Такие неприятные мысли продолжали тревожить его во все время разговора его с м-сс Эрроль, пока мальчик не вошел в комнату. Когда отворилась дверь, м-р Хавишам не сразу решился взглянуть на Кедрика. Все, кто знал м-ра Хавишама, вероятно, не мало удивились бы узнав, какое странное ощущение испытал он, взглянув теперь на мальчика, бросившегося прямо в объятия своей матери. В его чувствах совершился в эту минуту сильнейший переворот. В одну минуту ему стало очевидно, что перед ним одно из милейших и красивейших созданий, когда-либо встречавшихся ему в жизни. В красоте мальчика было что-то особенное: он имел крепкий, гибкий и грациозный стан, маленькое и благородное личико; свою детскую головку он держал прямо и ходил смелою, бодрою поступью; сходство его с отцом было поразительно; он имел светлые, золотистые, как у отца, волосы и материны карие глаза, только без выражения печали или робости. Они смотрели невинно и в то же время смело, как бы доказывая, что обладатель их в своей жизни никогда не испытывал страха или сомнения.
— Я никогда не видал такого благовоспитанного по виду и красивого ребенка, — подумал м-р Хавишам. — Так вот он маленький лорд Фонтлерой, — добавил он громко.
И с этих пор чем больше он смотрел на маленького лорда, тем более находил в нем удивительного.

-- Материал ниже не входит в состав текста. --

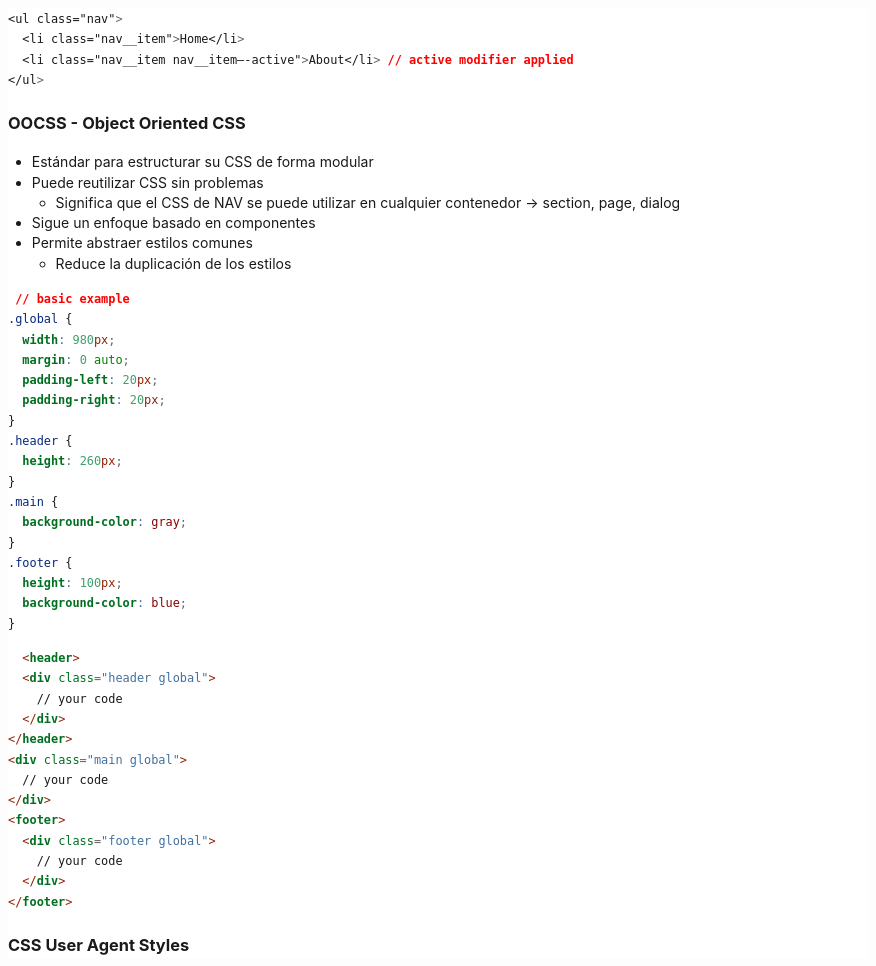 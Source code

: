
 ```css
<ul class="nav">
  <li class="nav__item">Home</li>
  <li class="nav__item nav__item—-active">About</li> // active modifier applied
</ul>
```
### OOCSS - Object Oriented CSS  

- Estándar para estructurar su CSS de forma modular   
- Puede reutilizar CSS sin problemas
  - Significa que el CSS de NAV se puede utilizar en cualquier contenedor -> section, page, dialog   
- Sigue un enfoque basado en componentes
- Permite abstraer estilos comunes
    - Reduce la duplicación de los estilos  

```css
 // basic example
.global {
  width: 980px;
  margin: 0 auto;
  padding-left: 20px;
  padding-right: 20px;
}
.header {
  height: 260px;
}
.main {
  background-color: gray;
}
.footer {
  height: 100px;
  background-color: blue;
}
```

```html
  <header>
  <div class="header global">
    // your code
  </div>
</header>
<div class="main global">
  // your code
</div>
<footer>
  <div class="footer global">
    // your code
  </div>
</footer>
```

### CSS User Agent Styles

Он вообще очень мало знал детей, хотя в Англии видал их множество — красивых, миловидных девочек и мальчиков, находившихся под строгим и бдительным надзором своих наставников и гувернанток; почасту это были застенчивые, иногда несколько буйные дети, но они никогда особенно неитересовали сухого, серьезного адвоката. Может быть, его личный интерес к судьбе маленького лорда Фонтлероя заставлял его обращать на Кедди больше внимания, чем на других детей; но как бы то ни было, Кедрик, несомненно, сильно занимал его.
Мальчик не знал, что за ним наблюдают, и держал себя как обыкновенно. Когда его представили м-ру Хавишаму, он подал ему руку так же ласково, как делал это всегда, и отвечал на все его вопросы с тою же охотою и смелостью, с какою привык отвечать м-ру Хоббсу. В нем не было ни застенчивости, ни излишней бойкости, и, разговаривая с его матерью, м-р Хавишам заметил, что мальчик прислушивался к их словам с таким интересом, как будто был совершенно взрослым человеком.
— Он смотрит очень развитым мальчиком, — сказал адвокат матери.
— Да, в некоторых отношениях это верно, — отвечала она. — Он всегда отличался понятливостью и часто бывал в обществе взрослых. У него есть смешная привычка употреблять длинные слова и выражения, встреченные им в книгах или подмеченные в разговоре других, но при всем том он очень любит детские игры. Мне кажется, что он довольно рассудителен, но иногда оказывается совершенным ребенком.
При следующем же своем посещении м-р Хавишам убедился в справедливости последних слов матери. Когда его карета повернула за угол, он увидал группу маленьких мальчиков, бегающих взапуски; в числе их был и наш маленький лорд, который кричал и шумел, не уступая ни одному из своих товарищей. Он стоял рядом с другим мальчиком, подняв для шага обутую в красный чулок ногу.
— Раз — готовься! — кричал посредник. — Два — держись. Три — пошел!
М-р Хавишам, заинтересовавшись зрелищем, высунулся из окна кареты. Он не мог припомнить, чтобы когда-нибудь ему приходилось видеть что-либо подобное тому, как его маленькое сиятельство работало своими красными ножками, пустившись бежать после условного «три»! — согнув ручонки и устремив лицо против ветра, развевавшего его длинные, светлые волосы.
— Ура-а-а, Кед Эрроль! — разом вскрикнули мальчики, приплясывая и визжа от восторга. — Ура, Билли Вильямс! Ура, Кедди! Ура, Билли! Ура-ра-ра!